Vodafone plans to return 71 percent of the proceeds to its shareholders, while GBP 6 billion will be go to a new three-year investment programme called Project Spring. The latter will see the group accelerate its 4G roll-out to 90 percent of its five main European markets by 2017, enhance 3G coverage and capacity in mature and emerging markets, extend its fixed broadband services based on fibre and VDSL, upgrade distribution outlets, improve the portfolio of enterprise services, speed up the deployment of mobile payment services and develop new systems to improve customer experience and simplify operations.
The Vodafone shareholder pay-out will include a mix of the Verizon shares and cash, worth in total 112 pence per share. In addition Vodafone pledged to increase its 2014 dividend by 8 percent to 11 pence per share. After the divestment of the Verizon Wireless stake, shareholder pay-out and proposed Kabel Deutschland takeover, the company's balance sheet will remain strong, with net debt at 1.0 times EBITDA.
Vodafone also adjusted its guidance for fiscal 2014 based on the sale of the Verizon stake and acquisition of the rest of the Italian operation, and now expects adjusted EBITDA of around GBP 5 billion and free cash flow of GBP 4.5-5.0 billion. That compares to an earlier outlook of GBP 11.1-11.9 billion in profit and GBP 5.3-5.8 billion in cash flow.
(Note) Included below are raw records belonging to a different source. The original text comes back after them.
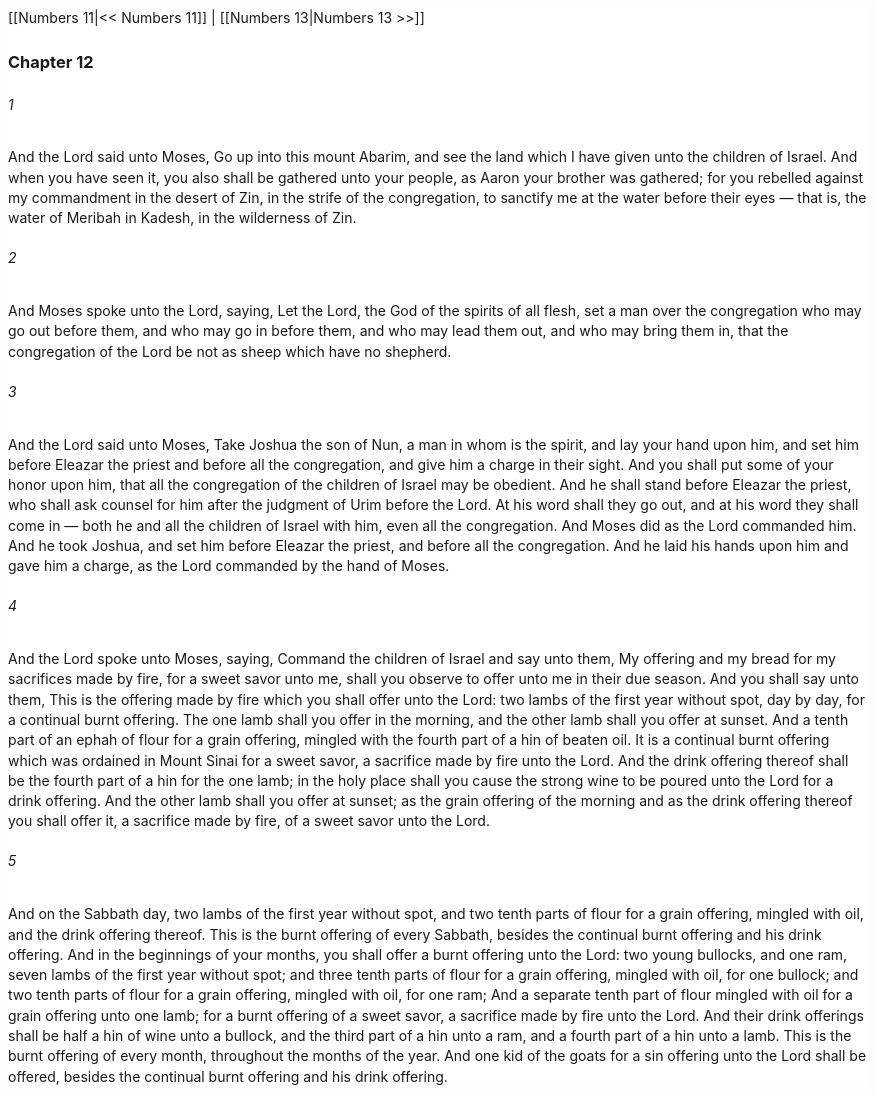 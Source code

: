[[Numbers 11|<< Numbers 11]]  |  [[Numbers 13|Numbers 13 >>]]

### Chapter 12
###### 1
And the Lord said unto Moses, Go up into this mount Abarim, and see the land which I have given unto the children of Israel. And when you have seen it, you also shall be gathered unto your people, as Aaron your brother was gathered; for you rebelled against my commandment in the desert of Zin, in the strife of the congregation, to sanctify me at the water before their eyes — that is, the water of Meribah in Kadesh, in the wilderness of Zin.

###### 2
And Moses spoke unto the Lord, saying, Let the Lord, the God of the spirits of all flesh, set a man over the congregation who may go out before them, and who may go in before them, and who may lead them out, and who may bring them in, that the congregation of the Lord be not as sheep which have no shepherd.

###### 3
And the Lord said unto Moses, Take Joshua the son of Nun, a man in whom is the spirit, and lay your hand upon him, and set him before Eleazar the priest and before all the congregation, and give him a charge in their sight. And you shall put some of your honor upon him, that all the congregation of the children of Israel may be obedient. And he shall stand before Eleazar the priest, who shall ask counsel for him after the judgment of Urim before the Lord. At his word shall they go out, and at his word they shall come in — both he and all the children of Israel with him, even all the congregation. And Moses did as the Lord commanded him. And he took Joshua, and set him before Eleazar the priest, and before all the congregation. And he laid his hands upon him and gave him a charge, as the Lord commanded by the hand of Moses.

###### 4
And the Lord spoke unto Moses, saying, Command the children of Israel and say unto them, My offering and my bread for my sacrifices made by fire, for a sweet savor unto me, shall you observe to offer unto me in their due season. And you shall say unto them, This is the offering made by fire which you shall offer unto the Lord: two lambs of the first year without spot, day by day, for a continual burnt offering. The one lamb shall you offer in the morning, and the other lamb shall you offer at sunset. And a tenth part of an ephah of flour for a grain offering, mingled with the fourth part of a hin of beaten oil. It is a continual burnt offering which was ordained in Mount Sinai for a sweet savor, a sacrifice made by fire unto the Lord. And the drink offering thereof shall be the fourth part of a hin for the one lamb; in the holy place shall you cause the strong wine to be poured unto the Lord for a drink offering. And the other lamb shall you offer at sunset; as the grain offering of the morning and as the drink offering thereof you shall offer it, a sacrifice made by fire, of a sweet savor unto the Lord.

###### 5
And on the Sabbath day, two lambs of the first year without spot, and two tenth parts of flour for a grain offering, mingled with oil, and the drink offering thereof. This is the burnt offering of every Sabbath, besides the continual burnt offering and his drink offering. And in the beginnings of your months, you shall offer a burnt offering unto the Lord: two young bullocks, and one ram, seven lambs of the first year without spot; and three tenth parts of flour for a grain offering, mingled with oil, for one bullock; and two tenth parts of flour for a grain offering, mingled with oil, for one ram; And a separate tenth part of flour mingled with oil for a grain offering unto one lamb; for a burnt offering of a sweet savor, a sacrifice made by fire unto the Lord. And their drink offerings shall be half a hin of wine unto a bullock, and the third part of a hin unto a ram, and a fourth part of a hin unto a lamb. This is the burnt offering of every month, throughout the months of the year. And one kid of the goats for a sin offering unto the Lord shall be offered, besides the continual burnt offering and his drink offering.
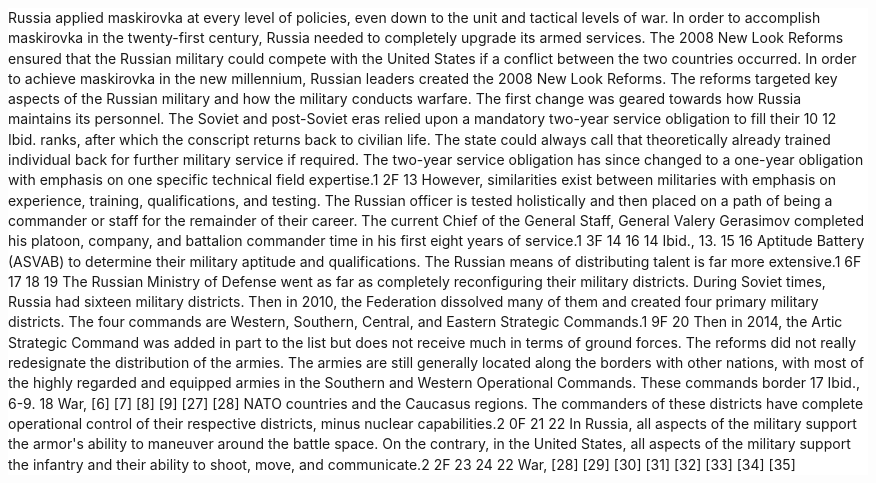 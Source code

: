 Russia applied maskirovka at every level of policies, even down to the unit and tactical levels of war. In order to accomplish maskirovka in the twenty-first century, Russia needed to completely upgrade its armed services. The 2008 New Look Reforms ensured that the Russian military could compete with the United States if a conflict between the two countries occurred.
In order to achieve maskirovka in the new millennium, Russian leaders created the 2008 New Look Reforms. The reforms targeted key aspects of the Russian military and how the military conducts warfare. The first change was geared towards how Russia maintains its personnel. The Soviet and post-Soviet eras relied upon a mandatory two-year service obligation to fill their 
10
12 Ibid. ranks, after which the conscript returns back to civilian life. The state could always call that theoretically already trained individual back for further military service if required. The two-year service obligation has since changed to a one-year obligation with emphasis on one specific technical field expertise.1 2F 
13
However, similarities exist between militaries with emphasis on experience, training, qualifications, and testing. The Russian officer is tested holistically and then placed on a path of being a commander or staff for the remainder of their career. The current Chief of the General Staff, General Valery Gerasimov completed his platoon, company, and battalion commander time in his first eight years of service.1 3F 
14
16
14 Ibid., 13. 
15
16
Aptitude Battery (ASVAB) to determine their military aptitude and qualifications. The Russian means of distributing talent is far more extensive.1 6F 
17
18
19
The Russian Ministry of Defense went as far as completely reconfiguring their military districts. During Soviet times, Russia had sixteen military districts. Then in 2010, the Federation dissolved many of them and created four primary military districts. The four commands are Western, Southern, Central, and Eastern Strategic Commands.1 9F 20 Then in 2014, the Artic Strategic Command was added in part to the list but does not receive much in terms of ground forces.
The reforms did not really redesignate the distribution of the armies. The armies are still generally located along the borders with other nations, with most of the highly regarded and equipped armies in the Southern and Western Operational Commands. These commands border 17 Ibid., 6-9. 
18
War,
[6]
[7]
[8]
[9]
[27]
[28]
NATO countries and the Caucasus regions. The commanders of these districts have complete operational control of their respective districts, minus nuclear capabilities.2 0F 
21
22
In Russia, all aspects of the military support the armor's ability to maneuver around the battle space. On the contrary, in the United States, all aspects of the military support the infantry and their ability to shoot, move, and communicate.2 2F 
23
24
22
War,
[28]
[29]
[30]
[31]
[32]
[33]
[34]
[35] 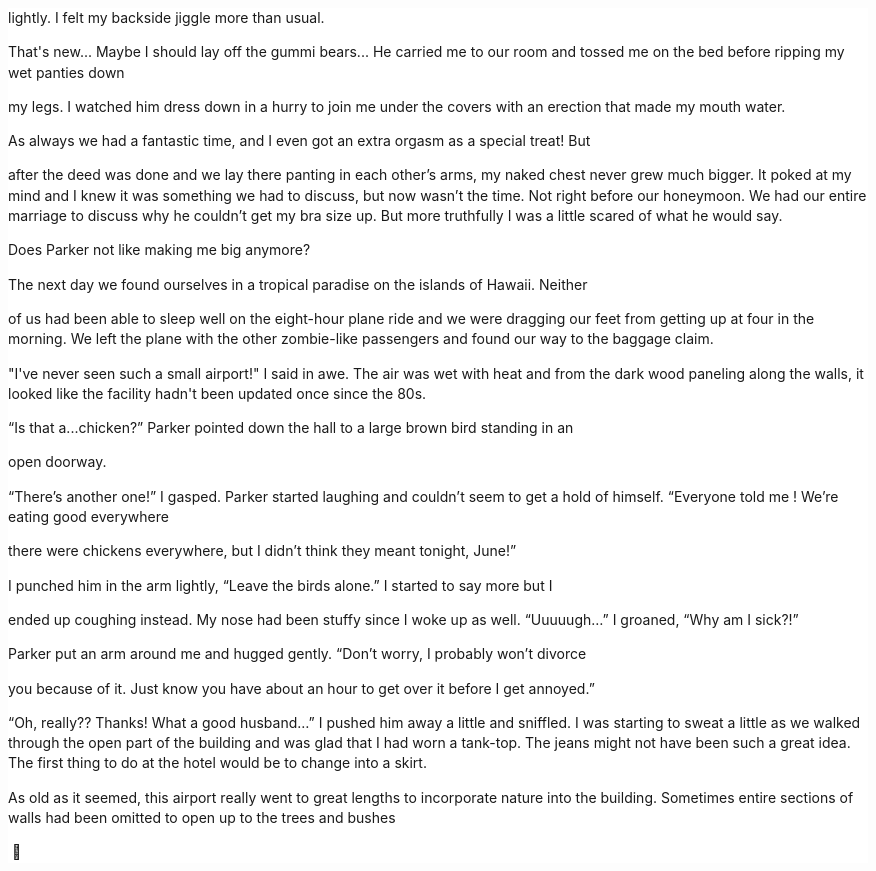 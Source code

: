 lightly. I felt my backside jiggle more than usual. 

That's new... Maybe I should lay off the gummi bears... 
He carried me to our room and tossed me on the bed before ripping my wet panties down 

my legs. I watched him dress down in a hurry to join me under the covers with an erection that 
made my mouth water. 

As always we had a fantastic time, and I even got an extra orgasm as a special treat! But 

after the deed was done and we lay there panting in each other’s arms, my naked chest never 
grew much bigger. It poked at my mind and I knew it was something we had to discuss, but now 
wasn’t the time. Not right before our honeymoon. We had our entire marriage to discuss why he 
couldn’t get my bra size up. But more truthfully I was a little scared of what he would say.  

Does Parker not like making me big anymore? 
 
 
The next day we found ourselves in a tropical paradise on the islands of Hawaii. Neither 

of us had been able to sleep well on the eight-hour plane ride and we were dragging our feet 
from getting up at four in the morning. We left the plane with the other zombie-like passengers 
and found our way to the baggage claim. 

"I've never seen such a small airport!" I said in awe. The air was wet with heat and from 
the dark wood paneling along the walls, it looked like the facility hadn't been updated once since 
the 80s. 

“Is that a...chicken?” Parker pointed down the hall to a large brown bird standing in an 

open doorway.  

“There’s another one!” I gasped. 
Parker started laughing and couldn’t seem to get a hold of himself. “Everyone told me 
! We’re eating good 
everywhere
​

there were chickens everywhere, but I didn’t think they meant 
tonight, June!” 

I punched him in the arm lightly, “Leave the birds alone.” I started to say more but I 

ended up coughing instead. My nose had been stuffy since I woke up as well. “Uuuuugh…” I 
groaned, “Why am I sick?!” 

Parker put an arm around me and hugged gently. “Don’t worry, I probably won’t divorce 

you because of it. Just know you have about an hour to get over it before I get annoyed.” 

“Oh, really?? Thanks! What a good husband…” I pushed him away a little and sniffled. 
 I was starting to sweat a little as we walked through the open part of the building and 
was glad that I had worn a tank-top. The jeans might not have been such a great idea. The first 
thing to do at the hotel would be to change into a skirt.  

As old as it seemed, this airport really went to great lengths to incorporate nature into the 
building. Sometimes entire sections of walls had been omitted to open up to the trees and bushes 

​

The Verizon transaction is expected to close in Q1 2014, pending approval by Vodafone and Verizon shareholders and regulators. Verizon retains an option to increase the cash portion of the deal by up to USD 15 billion, while the share issue will increase the number of its outstanding shares by up to 45 percent. Verizon has arranged a USD 61 billion bridge facility with a group of banks to finance the deal. The US operator separately announced a 2.9 percent increase in its quarterly dividend, to USD 0.53 per share.